On 2013-07-31 05:45, Alexey Uimanov wrote:
Hello, haskellers. This is the first release of HDBI (Haskell Database Independent interface). It is the fork of HDBC. HDBI has some improvements in design, it also has better testing and performance (mainly because of using Text instead of String anywhere). HDBI designed to be more flexible and correct database interface.
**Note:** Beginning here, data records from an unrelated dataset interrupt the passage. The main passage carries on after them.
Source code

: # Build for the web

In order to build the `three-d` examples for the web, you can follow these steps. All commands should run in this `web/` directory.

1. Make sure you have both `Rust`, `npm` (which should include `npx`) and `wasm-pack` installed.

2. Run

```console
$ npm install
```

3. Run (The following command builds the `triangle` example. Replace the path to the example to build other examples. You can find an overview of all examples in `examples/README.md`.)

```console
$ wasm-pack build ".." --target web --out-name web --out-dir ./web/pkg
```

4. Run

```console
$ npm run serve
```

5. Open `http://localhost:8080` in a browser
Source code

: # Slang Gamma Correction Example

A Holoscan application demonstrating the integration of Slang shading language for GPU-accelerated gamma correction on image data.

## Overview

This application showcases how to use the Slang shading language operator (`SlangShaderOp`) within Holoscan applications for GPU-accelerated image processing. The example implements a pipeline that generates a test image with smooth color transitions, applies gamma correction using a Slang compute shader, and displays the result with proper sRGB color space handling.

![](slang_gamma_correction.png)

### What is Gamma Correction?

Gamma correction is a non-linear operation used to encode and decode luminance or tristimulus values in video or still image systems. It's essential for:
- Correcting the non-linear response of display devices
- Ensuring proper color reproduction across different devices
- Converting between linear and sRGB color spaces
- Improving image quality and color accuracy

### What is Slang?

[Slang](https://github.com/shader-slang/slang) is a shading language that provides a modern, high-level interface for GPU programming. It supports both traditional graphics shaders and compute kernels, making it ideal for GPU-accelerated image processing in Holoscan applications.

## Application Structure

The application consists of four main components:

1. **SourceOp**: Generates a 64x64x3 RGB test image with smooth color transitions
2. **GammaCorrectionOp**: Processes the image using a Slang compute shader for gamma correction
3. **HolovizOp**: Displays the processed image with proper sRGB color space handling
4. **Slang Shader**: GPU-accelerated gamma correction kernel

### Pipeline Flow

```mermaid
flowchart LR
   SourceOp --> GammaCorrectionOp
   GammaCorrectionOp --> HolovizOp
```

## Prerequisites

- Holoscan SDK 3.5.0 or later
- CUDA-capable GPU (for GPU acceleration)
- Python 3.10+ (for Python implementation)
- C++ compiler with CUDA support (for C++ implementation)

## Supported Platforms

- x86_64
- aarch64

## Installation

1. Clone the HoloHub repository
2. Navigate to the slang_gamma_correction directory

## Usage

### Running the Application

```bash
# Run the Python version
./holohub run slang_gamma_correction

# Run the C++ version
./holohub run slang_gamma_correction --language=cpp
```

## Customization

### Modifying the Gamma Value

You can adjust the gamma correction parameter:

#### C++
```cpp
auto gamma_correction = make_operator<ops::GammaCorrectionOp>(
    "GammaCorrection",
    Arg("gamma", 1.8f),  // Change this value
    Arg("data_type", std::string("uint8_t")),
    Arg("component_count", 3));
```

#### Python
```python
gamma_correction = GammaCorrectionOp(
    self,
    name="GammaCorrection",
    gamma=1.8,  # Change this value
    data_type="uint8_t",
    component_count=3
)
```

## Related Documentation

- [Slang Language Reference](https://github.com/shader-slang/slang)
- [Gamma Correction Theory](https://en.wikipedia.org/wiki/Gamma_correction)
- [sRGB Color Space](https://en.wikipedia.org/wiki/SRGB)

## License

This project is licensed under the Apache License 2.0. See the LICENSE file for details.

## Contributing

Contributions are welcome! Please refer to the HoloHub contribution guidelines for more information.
You can find out more information in the documentation. http://hackage.haskell.org/package/hdbi http://hackage.haskell.org/package/hdbi-postgresql
I am planning to implement MySql and Sqlite drivers as well
https://github.com/s9gf4ult/hdbi https://github.com/s9gf4ult/hdbi-postgresql Issues and pull requests are welcome, as well as collaboration.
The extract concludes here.